The first is the sheer number of viruses out here - more than 500, at last count. A virus scanner must be able to detect any of these monsters, a process that makes scanners big, slow, and potential expensive. At minimum, it means that you'll be buying updates to your virus scanner program a few times per year.

This issue of COMPUTE's PC Disk contains a terrific scanner from McAfee Associates, a California firm specializing in antivirus information, software, and consulting. Its program is called VIRUSCAN, and it's now at version 77. You can be sure that the McAfee folks stay on top of this market!

For more information on PC Disk, see "On Disk" elsewhere in this issue. McAfee requests a $25 registration fee for the use of VIRUSCAN if you're a household or home office business - not an unreasonable price for a little computer peace of mind.

Larger businesses and government agencies must get in touch with McAfee to negotiate a registration fee. You can reach McAfee at (408) 88-38322 (voice), or you can get VIRUSCAN directly from its BBS at (408) 988-4004.

The second potential problem for virus scanners comes from a class of viruses called stealth viruses. In order for a virus to exist on a PC, it must reside somewhere, generally in the boot sector or a program file on the PC's hard disk. So virus scanners look in those areas for distinctive signatures that characterize particular viruses.

But stealth viruses foil scanners. They monitor attempts to read the part of the disk that the virus lives in. They then intercept the read attempt and hand the scanner program the image of the disk as it would be if it weren't infected. "Nobody here but us chickens," the stealth virus says.

How do you get around stealth? Simple. Stealth only works if the virus is active--if it's been loaded from the infected hard disk. Just cold-boot from a write-protected floppy before running any virus scanner, and you're safe from stealth. Ensure that the boot floppy was made with DISKCOPY using your original write-protected DOS startup disk after cold-booting from that original startup disk.

What do you do if find that you are infected? If a program file is infected simply erase it from your hard disk and restore a clean copy from your backups. If you have an infected boot sector, most virus scanners will create a clean, uninfected boost sector, eliminating the virus; if worst comes to worst, you could remove an infected boot sector by backing up your disk, then low-level formatting, partitioning, and high-level formatting the disk, although measures that drastic shouldn't be necessary.

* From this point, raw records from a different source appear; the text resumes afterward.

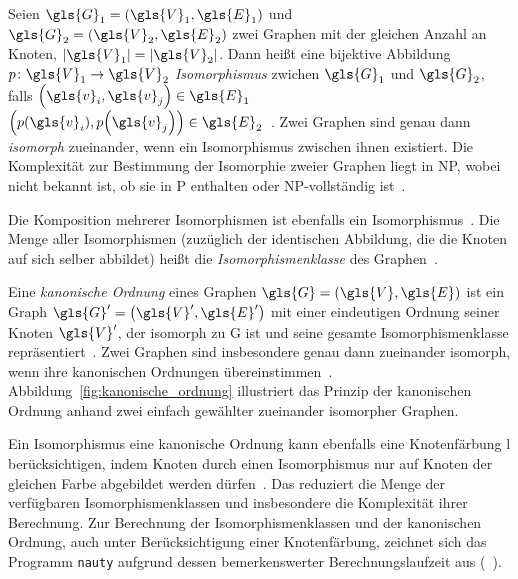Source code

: Seien $\gls{G}_1 = \left(\gls{V}_1, \gls{E}_1\right)$ und $\gls{G}_2 = \left(\gls{V}_2, \gls{E}_2\right)$ zwei Graphen mit der gleichen Anzahl an Knoten, \dhe{} $\left|\gls{V}_1\right| = \left|\gls{V}_2\right|$.
Dann heißt eine bijektive Abbildung $p \colon \gls{V}_1 \to \gls{V}_2$ \emph{Isomorphismus} zwichen $\gls{G}_1$ und $\gls{G}_2$, falls $\left(\gls{v}_i, \gls{v}_j\right) \in \gls{E}_1$ \gdw{} $\left(p\left(\gls{v}_i\right), p\left(\gls{v}_j\right)\right) \in \gls{E}_2$~\cite{nauty}.
Zwei Graphen sind genau dann \emph{isomorph} zueinander, wenn ein Isomorphismus zwischen ihnen existiert.
Die Komplexität zur Bestimmung der Isomorphie zweier Graphen liegt in NP, wobei nicht bekannt ist, ob sie in P enthalten oder NP-vollständig ist~\cite{patchy}.

Die Komposition mehrerer Isomorphismen ist ebenfalls ein Isomorphismus~\cite{nauty}.
Die Menge aller Isomorphismen (zuzüglich der identischen Abbildung, die die Knoten auf sich selber abbildet) heißt die \emph{Isomorphismenklasse} des Graphen~\cite{nauty}.

Eine \emph{kanonische Ordnung} eines Graphen $\gls{G} = \left(\gls{V}, \gls{E}\right)$ ist ein Graph $\gls{G}^{\prime} = \left(\gls{V}^{\prime}, \gls{E}^{\prime}\right)$ mit einer eindeutigen Ordnung seiner Knoten $\gls{V}^{\prime}$, der isomorph zu \gls{G} ist und seine gesamte Isomorphismenklasse repräsentiert~\cite{patchy}.
Zwei Graphen sind insbesondere genau dann zueinander isomorph, wenn ihre kanonischen Ordnungen übereinstimmen~\cite{nauty}.
Abbildung~\ref{fig:kanonische_ordnung} illustriert das Prinzip der kanonischen Ordnung anhand zwei einfach gewählter zueinander isomorpher Graphen.


Ein Isomorphismus \bzw{} eine kanonische Ordnung kann ebenfalls eine Knotenfärbung \gls{l} berücksichtigen, indem Knoten durch einen Isomorphismus nur auf Knoten der gleichen Farbe abgebildet werden dürfen~\cite{nauty}.
Das reduziert die Menge der verfügbaren Isomorphismenklassen und insbesondere die Komplexität ihrer Berechnung.
Zur Berechnung der Isomorphismenklassen und der kanonischen Ordnung, auch unter Berücksichtigung einer Knotenfärbung, zeichnet sich das Programm \texttt{nauty} aufgrund dessen bemerkenswerter Berechnungslaufzeit aus (\vgl{}~\cite{nauty}).
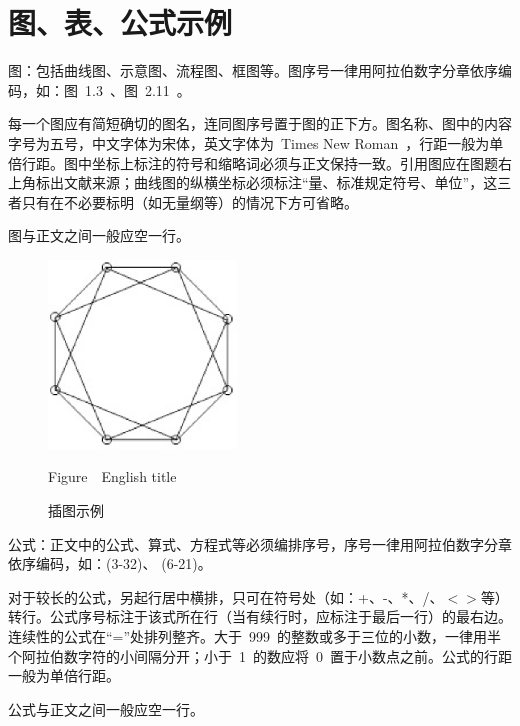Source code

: 
\chapter{图、表、公式示例}

图：包括曲线图、示意图、流程图、框图等。图序号一律用阿拉伯数字分章依序编码，如：图~1.3~、图~2.11~。

每一个图应有简短确切的图名，连同图序号置于图的正下方。图名称、图中的内容字号为五号，中文字体为宋体，英文字体为~Times New Roman~，行距一般为单倍行距。图中坐标上标注的符号和缩略词必须与正文保持一致。引用图应在图题右上角标出文献来源；曲线图的纵横坐标必须标注“量、标准规定符号、单位”，这三者只有在不必要标明（如无量纲等）的情况下方可省略。

图与正文之间一般应空一行。

\begin{figure}[!h]
  \centering
  \setlength{\abovecaptionskip}{2pt}
  \setlength{\belowcaptionskip}{2pt}
  \includegraphics[height=5cm ,width=5cm]{figures/fig.eps}
  \caption{插图示例}
  \label{Figure:4-1}
  Figure\ \thefigure \ English title
\end{figure}

公式：正文中的公式、算式、方程式等必须编排序号，序号一律用阿拉伯数字分章依序编码，如：(3-32)、 (6-21)。

对于较长的公式，另起行居中横排，只可在符号处（如：+、-、*、/、$<$$>$等）转行。公式序号标注于该式所在行（当有续行时，应标注于最后一行）的最右边。连续性的公式在“=”处排列整齐。大于~999~的整数或多于三位的小数，一律用半个阿拉伯数字符的小间隔分开；小于~1~的数应将~0~置于小数点之前。公式的行距一般为单倍行距。

公式与正文之间一般应空一行。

Viruses are something to worry about, but not a lot. A little common sense and the occasional virus scan will keep you virus-free. Remember these four points: * Viruses can't infect a data or text file. * Before running an antivirus program, be sure to cold-boot from a write-protected floppy. * Don't boot from floppies except reliable DOS disks or your original production disks. * Stay away from pirated software.